WHAT TO WORK ON:
When you reach the line with "Garbage will be" in the listing below, transcribe it and each line after it up to and including the line with "2019-11-10 | 01:00 PM |", exactly and with nothing else.
——————————
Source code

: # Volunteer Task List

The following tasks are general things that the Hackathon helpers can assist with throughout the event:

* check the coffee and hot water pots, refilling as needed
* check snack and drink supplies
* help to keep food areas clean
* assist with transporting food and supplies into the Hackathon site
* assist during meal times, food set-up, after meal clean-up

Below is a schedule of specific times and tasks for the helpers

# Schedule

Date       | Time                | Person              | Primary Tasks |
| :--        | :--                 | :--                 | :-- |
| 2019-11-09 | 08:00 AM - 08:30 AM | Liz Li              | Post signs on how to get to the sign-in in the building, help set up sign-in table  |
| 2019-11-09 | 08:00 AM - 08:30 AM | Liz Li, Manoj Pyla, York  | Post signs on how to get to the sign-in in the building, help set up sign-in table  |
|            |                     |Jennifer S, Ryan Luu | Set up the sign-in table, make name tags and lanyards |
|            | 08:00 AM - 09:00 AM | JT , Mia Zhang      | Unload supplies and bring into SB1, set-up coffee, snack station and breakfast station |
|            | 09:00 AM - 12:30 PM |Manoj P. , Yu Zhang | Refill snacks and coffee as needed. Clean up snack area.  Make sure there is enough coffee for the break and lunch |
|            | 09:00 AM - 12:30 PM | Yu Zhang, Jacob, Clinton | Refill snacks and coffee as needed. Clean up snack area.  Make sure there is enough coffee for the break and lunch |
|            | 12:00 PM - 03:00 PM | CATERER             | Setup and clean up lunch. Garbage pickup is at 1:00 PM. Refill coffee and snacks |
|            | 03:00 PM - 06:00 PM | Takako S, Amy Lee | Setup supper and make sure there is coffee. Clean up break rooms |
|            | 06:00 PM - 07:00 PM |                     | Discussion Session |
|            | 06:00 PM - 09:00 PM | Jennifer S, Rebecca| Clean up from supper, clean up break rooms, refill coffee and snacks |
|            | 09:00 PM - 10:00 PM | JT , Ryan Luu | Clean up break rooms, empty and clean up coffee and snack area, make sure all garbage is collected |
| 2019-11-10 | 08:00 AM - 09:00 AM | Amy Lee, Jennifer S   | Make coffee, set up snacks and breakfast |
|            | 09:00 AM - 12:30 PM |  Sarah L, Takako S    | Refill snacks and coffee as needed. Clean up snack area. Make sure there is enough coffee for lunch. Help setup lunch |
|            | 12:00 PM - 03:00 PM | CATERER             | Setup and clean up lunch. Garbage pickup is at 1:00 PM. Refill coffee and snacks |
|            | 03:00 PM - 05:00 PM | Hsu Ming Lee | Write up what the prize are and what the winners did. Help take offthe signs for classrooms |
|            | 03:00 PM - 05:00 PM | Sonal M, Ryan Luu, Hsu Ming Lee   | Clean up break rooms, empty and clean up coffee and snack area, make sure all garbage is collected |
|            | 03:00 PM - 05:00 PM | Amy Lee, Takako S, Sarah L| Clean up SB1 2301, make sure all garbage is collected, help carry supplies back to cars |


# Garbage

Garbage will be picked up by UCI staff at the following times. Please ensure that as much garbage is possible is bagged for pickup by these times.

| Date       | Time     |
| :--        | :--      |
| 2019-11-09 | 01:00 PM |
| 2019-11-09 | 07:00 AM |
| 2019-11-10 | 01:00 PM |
——————————
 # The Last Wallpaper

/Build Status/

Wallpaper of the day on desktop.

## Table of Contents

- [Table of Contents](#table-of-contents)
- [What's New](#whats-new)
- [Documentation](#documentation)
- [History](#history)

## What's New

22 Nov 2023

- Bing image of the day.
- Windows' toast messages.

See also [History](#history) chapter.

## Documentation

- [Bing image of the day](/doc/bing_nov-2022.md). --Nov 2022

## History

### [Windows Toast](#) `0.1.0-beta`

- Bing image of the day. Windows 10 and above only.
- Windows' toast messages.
——————————
FINISHED EXERCISE:
Garbage will be picked up by UCI staff at the following times. Please ensure that as much garbage is possible is bagged for pickup by these times.

| Date       | Time     |
| :--        | :--      |
| 2019-11-09 | 01:00 PM |
| 2019-11-09 | 07:00 AM |
| 2019-11-10 | 01:00 PM |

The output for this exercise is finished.